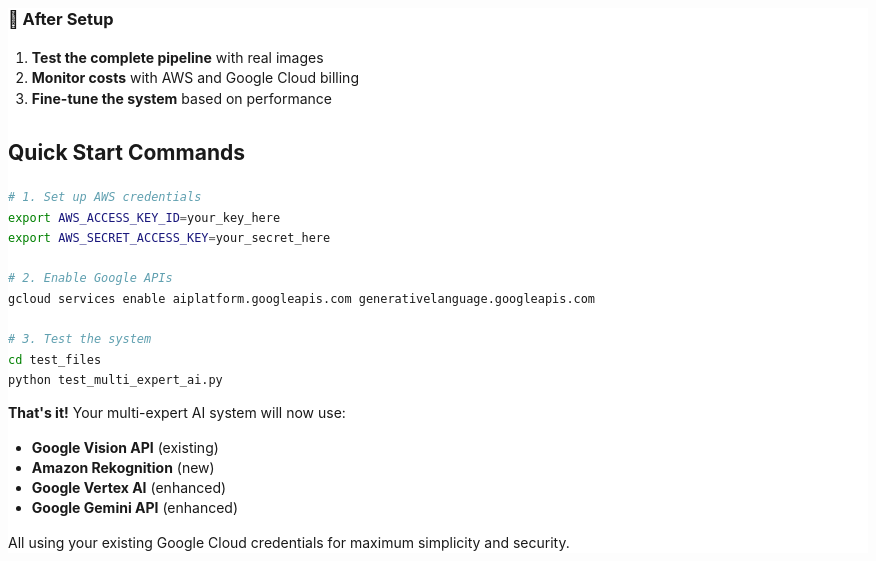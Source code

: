 ### **🚀 After Setup**
1. **Test the complete pipeline** with real images
2. **Monitor costs** with AWS and Google Cloud billing
3. **Fine-tune the system** based on performance

## **Quick Start Commands**

```bash
# 1. Set up AWS credentials
export AWS_ACCESS_KEY_ID=your_key_here
export AWS_SECRET_ACCESS_KEY=your_secret_here

# 2. Enable Google APIs
gcloud services enable aiplatform.googleapis.com generativelanguage.googleapis.com

# 3. Test the system
cd test_files
python test_multi_expert_ai.py
```

**That's it!** Your multi-expert AI system will now use:
- **Google Vision API** (existing)
- **Amazon Rekognition** (new)
- **Google Vertex AI** (enhanced)
- **Google Gemini API** (enhanced)

All using your existing Google Cloud credentials for maximum simplicity and security. 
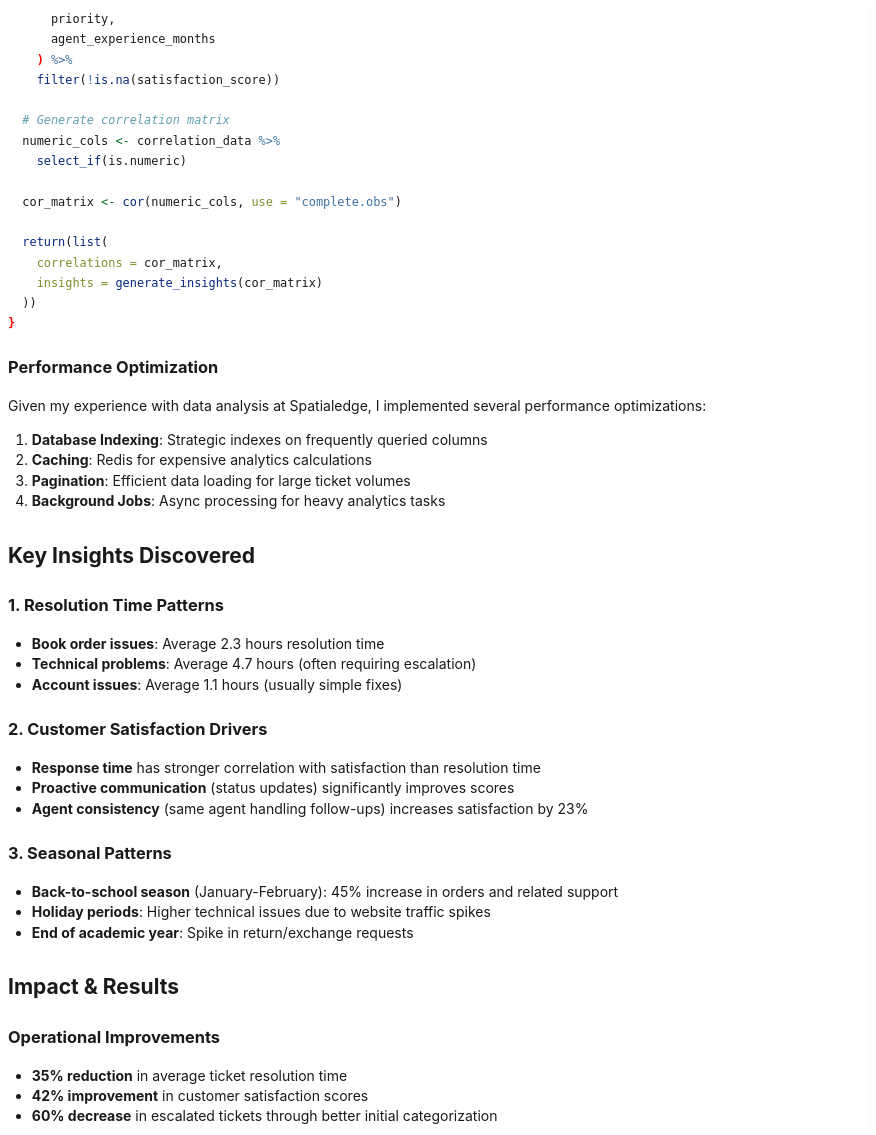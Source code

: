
 ```r
      priority,
      agent_experience_months
    ) %>%
    filter(!is.na(satisfaction_score))
  
  # Generate correlation matrix
  numeric_cols <- correlation_data %>% 
    select_if(is.numeric)
  
  cor_matrix <- cor(numeric_cols, use = "complete.obs")
  
  return(list(
    correlations = cor_matrix,
    insights = generate_insights(cor_matrix)
  ))
}
```

### Performance Optimization

Given my experience with data analysis at Spatialedge, I implemented several performance optimizations:

1. **Database Indexing**: Strategic indexes on frequently queried columns
2. **Caching**: Redis for expensive analytics calculations  
3. **Pagination**: Efficient data loading for large ticket volumes
4. **Background Jobs**: Async processing for heavy analytics tasks

## Key Insights Discovered

### 1. Resolution Time Patterns
- **Book order issues**: Average 2.3 hours resolution time
- **Technical problems**: Average 4.7 hours (often requiring escalation)  
- **Account issues**: Average 1.1 hours (usually simple fixes)

### 2. Customer Satisfaction Drivers
- **Response time** has stronger correlation with satisfaction than resolution time
- **Proactive communication** (status updates) significantly improves scores
- **Agent consistency** (same agent handling follow-ups) increases satisfaction by 23%

### 3. Seasonal Patterns
- **Back-to-school season** (January-February): 45% increase in orders and related support
- **Holiday periods**: Higher technical issues due to website traffic spikes
- **End of academic year**: Spike in return/exchange requests

## Impact & Results

### Operational Improvements
- **35% reduction** in average ticket resolution time
- **42% improvement** in customer satisfaction scores
- **60% decrease** in escalated tickets through better initial categorization
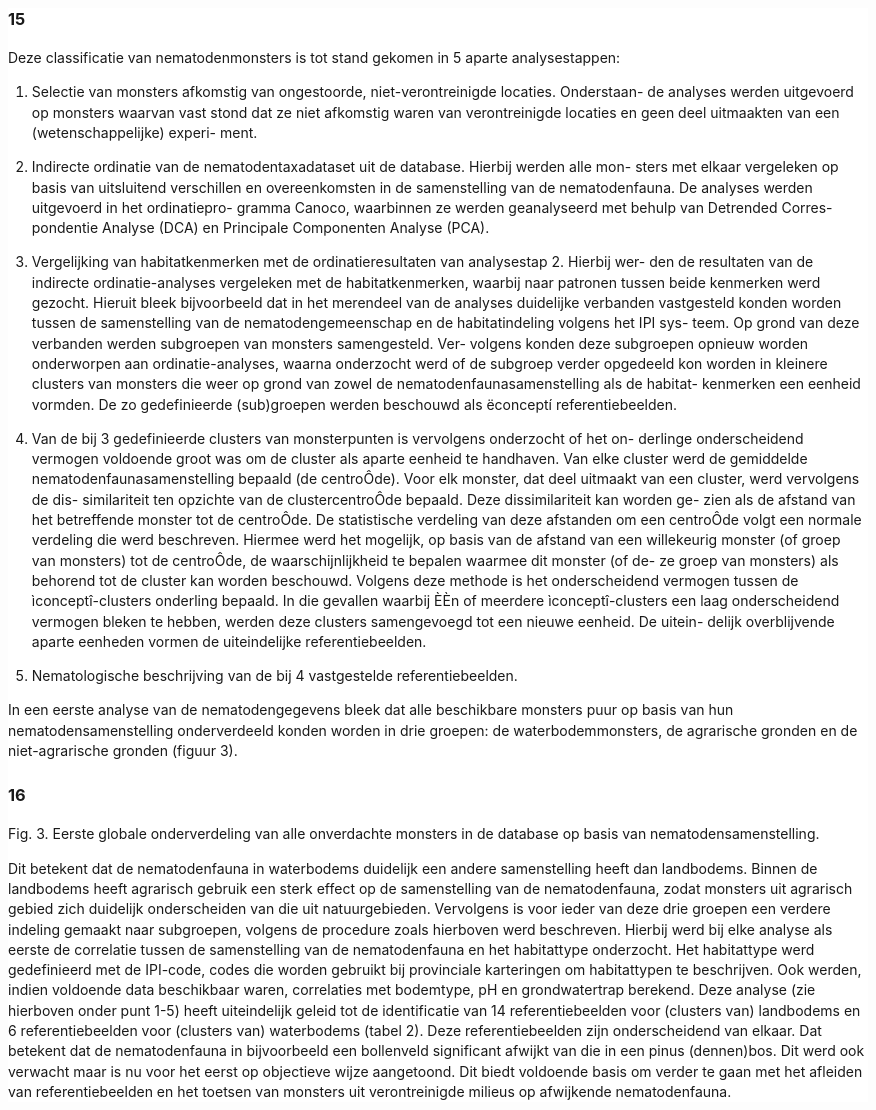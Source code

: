 
### 15 

Deze classificatie van nematodenmonsters is tot stand gekomen in 5 aparte analysestappen: 

1. Selectie van monsters afkomstig van ongestoorde, niet-verontreinigde locaties. Onderstaan-     de analyses werden uitgevoerd op monsters waarvan vast stond dat ze niet afkomstig waren     van verontreinigde locaties en geen deel uitmaakten van een (wetenschappelijke) experi-     ment. 

2. Indirecte ordinatie van de nematodentaxadataset uit de database. Hierbij werden alle mon-     sters met elkaar vergeleken op basis van uitsluitend verschillen en overeenkomsten in de     samenstelling van de nematodenfauna. De analyses werden uitgevoerd in het ordinatiepro-     gramma Canoco, waarbinnen ze werden geanalyseerd met behulp van Detrended Corres-     pondentie Analyse (DCA) en Principale Componenten Analyse (PCA). 

3. Vergelijking van habitatkenmerken met de ordinatieresultaten van analysestap 2. Hierbij wer-     den de resultaten van de indirecte ordinatie-analyses vergeleken met de habitatkenmerken,     waarbij naar patronen tussen beide kenmerken werd gezocht. Hieruit bleek bijvoorbeeld dat     in het merendeel van de analyses duidelijke verbanden vastgesteld konden worden tussen     de samenstelling van de nematodengemeenschap en de habitatindeling volgens het IPI sys-     teem. Op grond van deze verbanden werden subgroepen van monsters samengesteld. Ver-     volgens konden deze subgroepen opnieuw worden onderworpen aan ordinatie-analyses,     waarna onderzocht werd of de subgroep verder opgedeeld kon worden in kleinere clusters     van monsters die weer op grond van zowel de nematodenfaunasamenstelling als de habitat-     kenmerken een eenheid vormden. De zo gedefinieerde (sub)groepen werden beschouwd als     ëconceptí referentiebeelden. 

4. Van de bij 3 gedefinieerde clusters van monsterpunten is vervolgens onderzocht of het on-     derlinge onderscheidend vermogen voldoende groot was om de cluster als aparte eenheid te     handhaven. Van elke cluster werd de gemiddelde nematodenfaunasamenstelling bepaald     (de centroÔde). Voor elk monster, dat deel uitmaakt van een cluster, werd vervolgens de dis-     similariteit ten opzichte van de clustercentroÔde bepaald. Deze dissimilariteit kan worden ge-     zien als de afstand van het betreffende monster tot de centroÔde. De statistische verdeling     van deze afstanden om een centroÔde volgt een normale verdeling die werd beschreven.     Hiermee werd het mogelijk, op basis van de afstand van een willekeurig monster (of groep     van monsters) tot de centroÔde, de waarschijnlijkheid te bepalen waarmee dit monster (of de-     ze groep van monsters) als behorend tot de cluster kan worden beschouwd. Volgens deze     methode is het onderscheidend vermogen tussen de ìconceptî-clusters onderling bepaald. In     die gevallen waarbij ÈÈn of meerdere ìconceptî-clusters een laag onderscheidend vermogen     bleken te hebben, werden deze clusters samengevoegd tot een nieuwe eenheid. De uitein-     delijk overblijvende aparte eenheden vormen de uiteindelijke referentiebeelden. 

5. Nematologische beschrijving van de bij 4 vastgestelde referentiebeelden. 

In een eerste analyse van de nematodengegevens bleek dat alle beschikbare monsters puur op basis van hun nematodensamenstelling onderverdeeld konden worden in drie groepen: de waterbodemmonsters, de agrarische gronden en de niet-agrarische gronden (figuur 3). 


### 16 

Fig. 3. Eerste globale onderverdeling van alle onverdachte monsters in de database op basis van nematodensamenstelling. 

Dit betekent dat de nematodenfauna in waterbodems duidelijk een andere samenstelling heeft dan landbodems. Binnen de landbodems heeft agrarisch gebruik een sterk effect op de samenstelling van de nematodenfauna, zodat monsters uit agrarisch gebied zich duidelijk onderscheiden van die uit natuurgebieden. Vervolgens is voor ieder van deze drie groepen een verdere indeling gemaakt naar subgroepen, volgens de procedure zoals hierboven werd beschreven. Hierbij werd bij elke analyse als eerste de correlatie tussen de samenstelling van de nematodenfauna en het habitattype onderzocht. Het habitattype werd gedefinieerd met de IPI-code, codes die worden gebruikt bij provinciale karteringen om habitattypen te beschrijven. Ook werden, indien voldoende data beschikbaar waren, correlaties met bodemtype, pH en grondwatertrap berekend. Deze analyse (zie hierboven onder punt 1-5) heeft uiteindelijk geleid tot de identificatie van 14 referentiebeelden voor (clusters van) landbodems en 6 referentiebeelden voor (clusters van) waterbodems (tabel 2). Deze referentiebeelden zijn onderscheidend van elkaar. Dat betekent dat de nematodenfauna in bijvoorbeeld een bollenveld significant afwijkt van die in een pinus (dennen)bos. Dit werd ook verwacht maar is nu voor het eerst op objectieve wijze aangetoond. Dit biedt voldoende basis om verder te gaan met het afleiden van referentiebeelden en het toetsen van monsters uit verontreinigde milieus op afwijkende nematodenfauna.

━━━━

ASSIGNMENT:
The answer is the full set of records printed exactly, less the pictures.

RESULT FOR THIS EXERCISE:
Source code

: ### **🚀 After Setup**
1. **Test the complete pipeline** with real images
2. **Monitor costs** with AWS and Google Cloud billing
3. **Fine-tune the system** based on performance

## **Quick Start Commands**

```bash
# 1. Set up AWS credentials
export AWS_ACCESS_KEY_ID=your_key_here
export AWS_SECRET_ACCESS_KEY=your_secret_here

# 2. Enable Google APIs
gcloud services enable aiplatform.googleapis.com generativelanguage.googleapis.com

# 3. Test the system
cd test_files
python test_multi_expert_ai.py
```

**That's it!** Your multi-expert AI system will now use:
- **Google Vision API** (existing)
- **Amazon Rekognition** (new)
- **Google Vertex AI** (enhanced)
- **Google Gemini API** (enhanced)

All using your existing Google Cloud credentials for maximum simplicity and security. 
Source code

:
 ```r
      priority,
      agent_experience_months
    ) %>%
    filter(!is.na(satisfaction_score))
  
  # Generate correlation matrix
  numeric_cols <- correlation_data %>% 
    select_if(is.numeric)
  
  cor_matrix <- cor(numeric_cols, use = "complete.obs")
  
  return(list(
    correlations = cor_matrix,
    insights = generate_insights(cor_matrix)
  ))
}
```

### Performance Optimization

Given my experience with data analysis at Spatialedge, I implemented several performance optimizations:

1. **Database Indexing**: Strategic indexes on frequently queried columns
2. **Caching**: Redis for expensive analytics calculations  
3. **Pagination**: Efficient data loading for large ticket volumes
4. **Background Jobs**: Async processing for heavy analytics tasks

## Key Insights Discovered

### 1. Resolution Time Patterns
- **Book order issues**: Average 2.3 hours resolution time
- **Technical problems**: Average 4.7 hours (often requiring escalation)  
- **Account issues**: Average 1.1 hours (usually simple fixes)

### 2. Customer Satisfaction Drivers
- **Response time** has stronger correlation with satisfaction than resolution time
- **Proactive communication** (status updates) significantly improves scores
- **Agent consistency** (same agent handling follow-ups) increases satisfaction by 23%

### 3. Seasonal Patterns
- **Back-to-school season** (January-February): 45% increase in orders and related support
- **Holiday periods**: Higher technical issues due to website traffic spikes
- **End of academic year**: Spike in return/exchange requests

## Impact & Results

### Operational Improvements
- **35% reduction** in average ticket resolution time
- **42% improvement** in customer satisfaction scores
- **60% decrease** in escalated tickets through better initial categorization
Source code

: 
### 15 

Deze classificatie van nematodenmonsters is tot stand gekomen in 5 aparte analysestappen: 

1. Selectie van monsters afkomstig van ongestoorde, niet-verontreinigde locaties. Onderstaan-     de analyses werden uitgevoerd op monsters waarvan vast stond dat ze niet afkomstig waren     van verontreinigde locaties en geen deel uitmaakten van een (wetenschappelijke) experi-     ment. 

2. Indirecte ordinatie van de nematodentaxadataset uit de database. Hierbij werden alle mon-     sters met elkaar vergeleken op basis van uitsluitend verschillen en overeenkomsten in de     samenstelling van de nematodenfauna. De analyses werden uitgevoerd in het ordinatiepro-     gramma Canoco, waarbinnen ze werden geanalyseerd met behulp van Detrended Corres-     pondentie Analyse (DCA) en Principale Componenten Analyse (PCA). 

3. Vergelijking van habitatkenmerken met de ordinatieresultaten van analysestap 2. Hierbij wer-     den de resultaten van de indirecte ordinatie-analyses vergeleken met de habitatkenmerken,     waarbij naar patronen tussen beide kenmerken werd gezocht. Hieruit bleek bijvoorbeeld dat     in het merendeel van de analyses duidelijke verbanden vastgesteld konden worden tussen     de samenstelling van de nematodengemeenschap en de habitatindeling volgens het IPI sys-     teem. Op grond van deze verbanden werden subgroepen van monsters samengesteld. Ver-     volgens konden deze subgroepen opnieuw worden onderworpen aan ordinatie-analyses,     waarna onderzocht werd of de subgroep verder opgedeeld kon worden in kleinere clusters     van monsters die weer op grond van zowel de nematodenfaunasamenstelling als de habitat-     kenmerken een eenheid vormden. De zo gedefinieerde (sub)groepen werden beschouwd als     ëconceptí referentiebeelden. 

4. Van de bij 3 gedefinieerde clusters van monsterpunten is vervolgens onderzocht of het on-     derlinge onderscheidend vermogen voldoende groot was om de cluster als aparte eenheid te     handhaven. Van elke cluster werd de gemiddelde nematodenfaunasamenstelling bepaald     (de centroÔde). Voor elk monster, dat deel uitmaakt van een cluster, werd vervolgens de dis-     similariteit ten opzichte van de clustercentroÔde bepaald. Deze dissimilariteit kan worden ge-     zien als de afstand van het betreffende monster tot de centroÔde. De statistische verdeling     van deze afstanden om een centroÔde volgt een normale verdeling die werd beschreven.     Hiermee werd het mogelijk, op basis van de afstand van een willekeurig monster (of groep     van monsters) tot de centroÔde, de waarschijnlijkheid te bepalen waarmee dit monster (of de-     ze groep van monsters) als behorend tot de cluster kan worden beschouwd. Volgens deze     methode is het onderscheidend vermogen tussen de ìconceptî-clusters onderling bepaald. In     die gevallen waarbij ÈÈn of meerdere ìconceptî-clusters een laag onderscheidend vermogen     bleken te hebben, werden deze clusters samengevoegd tot een nieuwe eenheid. De uitein-     delijk overblijvende aparte eenheden vormen de uiteindelijke referentiebeelden. 

5. Nematologische beschrijving van de bij 4 vastgestelde referentiebeelden. 

In een eerste analyse van de nematodengegevens bleek dat alle beschikbare monsters puur op basis van hun nematodensamenstelling onderverdeeld konden worden in drie groepen: de waterbodemmonsters, de agrarische gronden en de niet-agrarische gronden (figuur 3). 


### 16 

Fig. 3. Eerste globale onderverdeling van alle onverdachte monsters in de database op basis van nematodensamenstelling. 

Dit betekent dat de nematodenfauna in waterbodems duidelijk een andere samenstelling heeft dan landbodems. Binnen de landbodems heeft agrarisch gebruik een sterk effect op de samenstelling van de nematodenfauna, zodat monsters uit agrarisch gebied zich duidelijk onderscheiden van die uit natuurgebieden. Vervolgens is voor ieder van deze drie groepen een verdere indeling gemaakt naar subgroepen, volgens de procedure zoals hierboven werd beschreven. Hierbij werd bij elke analyse als eerste de correlatie tussen de samenstelling van de nematodenfauna en het habitattype onderzocht. Het habitattype werd gedefinieerd met de IPI-code, codes die worden gebruikt bij provinciale karteringen om habitattypen te beschrijven. Ook werden, indien voldoende data beschikbaar waren, correlaties met bodemtype, pH en grondwatertrap berekend. Deze analyse (zie hierboven onder punt 1-5) heeft uiteindelijk geleid tot de identificatie van 14 referentiebeelden voor (clusters van) landbodems en 6 referentiebeelden voor (clusters van) waterbodems (tabel 2). Deze referentiebeelden zijn onderscheidend van elkaar. Dat betekent dat de nematodenfauna in bijvoorbeeld een bollenveld significant afwijkt van die in een pinus (dennen)bos. Dit werd ook verwacht maar is nu voor het eerst op objectieve wijze aangetoond. Dit biedt voldoende basis om verder te gaan met het afleiden van referentiebeelden en het toetsen van monsters uit verontreinigde milieus op afwijkende nematodenfauna.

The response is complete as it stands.